Search code examples
machine-learningscikit-learnmultilabel-classificationlightgbm

callbacks in sklearn.multiclass.OneVsRestClassifier


I want use callbacks and eval_set etc. but i have a problem:

from sklearn.multiclass import OneVsRestClassifier
import lightgbm
verbose = 100
params = {
    "objective": "binary",
    "n_estimators": 500,
    "verbose": 0
}
fit_params = {
    "eval_set": eval_dataset,
    "callbacks": [CustomCallback(verbose)]
}

clf = OneVsRestClassifier(lightgbm.LGBMClassifier(**params))
clf.fit(X_train, y_train,  **fit_params)

how i can hand over fit_params to my estimator? I get

----------------------------------------------------------------------
---> 13 clf.fit(X_train, y_train,  **fit_params)

TypeError: OneVsRestClassifier.fit() got an unexpected keyword argument 'eval_set'

Solution

  • Per scikit-learn's docs for OneVsRestClassifier (link), as of v1.4.0 additional **fit_params are only passed through to estimators' fit() methods if you've enabled what scikit-learn calls "metadata routing".
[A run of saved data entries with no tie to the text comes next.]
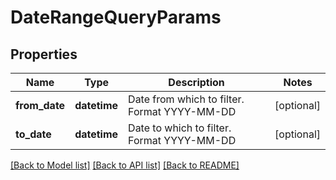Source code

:# DateRangeQueryParams

## Properties
Name | Type | Description | Notes
------------ | ------------- | ------------- | -------------
**from_date** | **datetime** | Date from which to filter. Format YYYY-MM-DD | [optional] 
**to_date** | **datetime** | Date to which to filter. Format YYYY-MM-DD | [optional] 

[[Back to Model list]](../README.md#documentation-for-models) [[Back to API list]](../README.md#documentation-for-api-endpoints) [[Back to README]](../README.md)


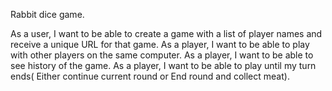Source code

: Rabbit dice game. 


As a user, I want to be able to create a game with a list of player names and receive a unique URL for that game.
As a player, I want to be able to play with other players on the same computer.
As a player, I want to be able to see history of the game.
As a player, I want to be able to play until my turn ends( Either continue current round or End round and collect meat).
    There are 2 required steps which are missing in your example:

    • opting in by running sklearn.set_config(enable_metadata_routing=True)
    • explicitly telling scikit-learn to pass through eval_set and callbacks, via .set_fit_request().

    (docs link)

    Consider this minimal, reproducible example using Python 3.11, lightgbm==4.3.0, and scikit-learn==1.4.1.

    import lightgbm as lgb
    import sklearn
    from sklearn.datasets import make_blobs
    from sklearn.multiclass import OneVsRestClassifier
    
    # enable metadata_routing
    sklearn.set_config(enable_metadata_routing=True)
    
    # create datasets
    X, y = sklearn.datasets.make_blobs(
        n_samples=10_000,
        n_features=10,
        centers=2
    )
    eval_dataset = lgb.Dataset(X, label=y)
    eval_results = {}
    
    # construct estimator
    params = {
        "objective": "binary",
        "n_estimators": 10,
    }
    fit_params = {
        "eval_set": (X, y),
        "callbacks": [lgb.record_evaluation(eval_results)]
    }
    
    clf = OneVsRestClassifier(
        lgb.LGBMClassifier(**params)
        .set_fit_request(callbacks=True, eval_set=True)
    )
    
    # train
    clf.fit(X, y,  **fit_params)
    
    # check eval results, to prove that the callback was used
    print(eval_results)
    
    # {'valid_0': OrderedDict([('binary_logloss', [0.598138869381609, 0.5203293282602738, 0.45544446427154844, 0.40059849184355334, 0.3537472248673818, 0.31338812592304066, 0.2783839141567028, 0.24785302530927006, 0.22109850424011224, 0.19756016345789282])])}